Extracted records
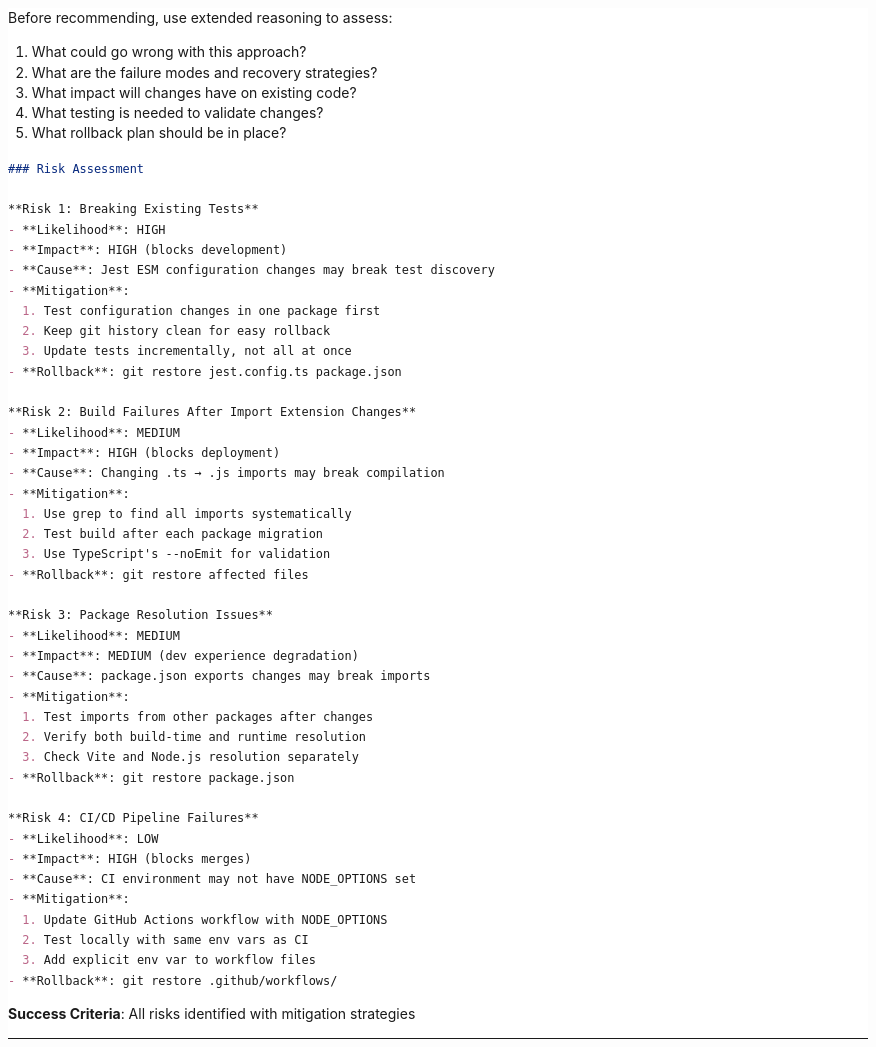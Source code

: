 Before recommending, use extended reasoning to assess:
1. What could go wrong with this approach?
2. What are the failure modes and recovery strategies?
3. What impact will changes have on existing code?
4. What testing is needed to validate changes?
5. What rollback plan should be in place?

```markdown
### Risk Assessment

**Risk 1: Breaking Existing Tests**
- **Likelihood**: HIGH
- **Impact**: HIGH (blocks development)
- **Cause**: Jest ESM configuration changes may break test discovery
- **Mitigation**:
  1. Test configuration changes in one package first
  2. Keep git history clean for easy rollback
  3. Update tests incrementally, not all at once
- **Rollback**: git restore jest.config.ts package.json

**Risk 2: Build Failures After Import Extension Changes**
- **Likelihood**: MEDIUM
- **Impact**: HIGH (blocks deployment)
- **Cause**: Changing .ts → .js imports may break compilation
- **Mitigation**:
  1. Use grep to find all imports systematically
  2. Test build after each package migration
  3. Use TypeScript's --noEmit for validation
- **Rollback**: git restore affected files

**Risk 3: Package Resolution Issues**
- **Likelihood**: MEDIUM
- **Impact**: MEDIUM (dev experience degradation)
- **Cause**: package.json exports changes may break imports
- **Mitigation**:
  1. Test imports from other packages after changes
  2. Verify both build-time and runtime resolution
  3. Check Vite and Node.js resolution separately
- **Rollback**: git restore package.json

**Risk 4: CI/CD Pipeline Failures**
- **Likelihood**: LOW
- **Impact**: HIGH (blocks merges)
- **Cause**: CI environment may not have NODE_OPTIONS set
- **Mitigation**:
  1. Update GitHub Actions workflow with NODE_OPTIONS
  2. Test locally with same env vars as CI
  3. Add explicit env var to workflow files
- **Rollback**: git restore .github/workflows/
```

**Success Criteria**: All risks identified with mitigation strategies

---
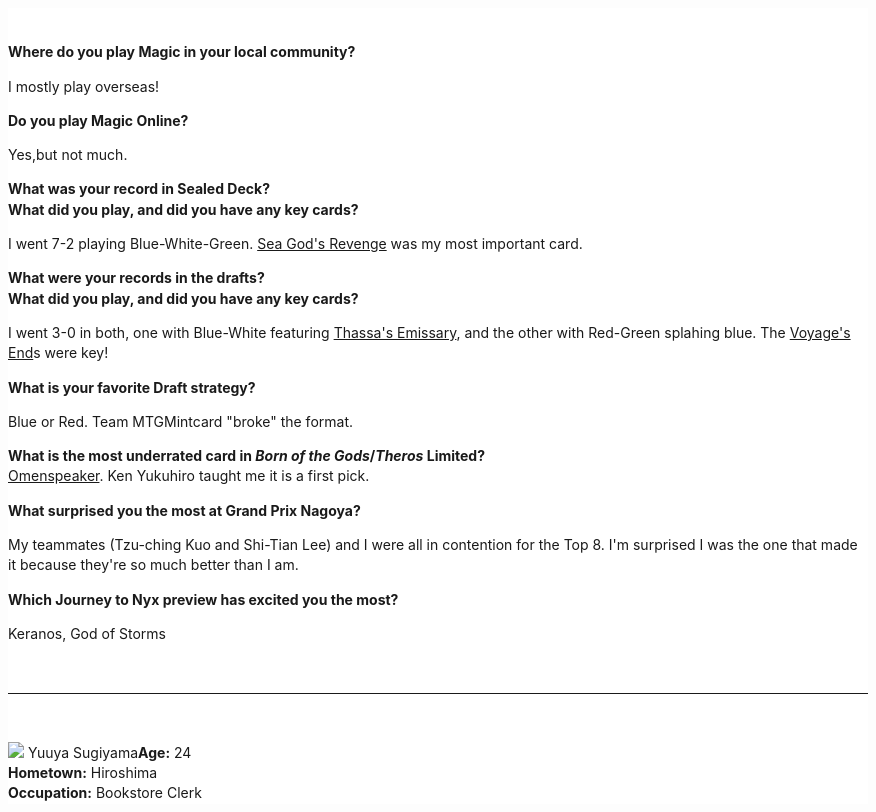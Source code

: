 
 

**Where do you play **Magic** in your local community?**   

I mostly play overseas!


**Do you play **Magic Online**?**   

Yes,but not much.


**What was your record in Sealed Deck?**  
**What did you play, and did you have any key cards?**  

I went 7-2 playing Blue-White-Green. [Sea God's Revenge](http://gatherer.wizards.com/Pages/Card/Details.aspx?name=Sea+God%27s+Revenge) was my most important card.


**What were your records in the drafts?**  
**What did you play, and did you have any key cards?**  

I went 3-0 in both, one with Blue-White featuring [Thassa's Emissary](http://gatherer.wizards.com/Pages/Card/Details.aspx?name=Thassa%27s+Emissary), and the other with Red-Green splahing blue. The [Voyage's End](http://gatherer.wizards.com/Pages/Card/Details.aspx?name=Voyage%27s+End)s were key!


**What is your favorite Draft strategy?**  

Blue or Red. Team MTGMintcard "broke" the format.


**What is the most underrated card in *Born of the Gods*/*Theros* Limited?**   
[Omenspeaker](http://gatherer.wizards.com/Pages/Card/Details.aspx?name=Omenspeaker). Ken Yukuhiro taught me it is a first pick.


**What surprised you the most at Grand Prix Nagoya?**  

My teammates (Tzu-ching Kuo and Shi-Tian Lee) and I were all in contention for the Top 8. I'm surprised I was the one that made it because they're so much better than I am.


**Which Journey to Nyx preview has excited you the most?**  

Keranos, God of Storms



 




---

  



 


  
![](http://archive.wizards.com/mtg/images/daily/events/gpnag14/TOP8_sugiyama.jpg) Yuuya Sugiyama**Age:** 24  
**Hometown:** Hiroshima  
**Occupation:** Bookstore Clerk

== WHAT YOU NEED TO DO ==
Lines with the string "have" in the data above: say how many there are, giving the number alone.

== TASK RESULT ==
4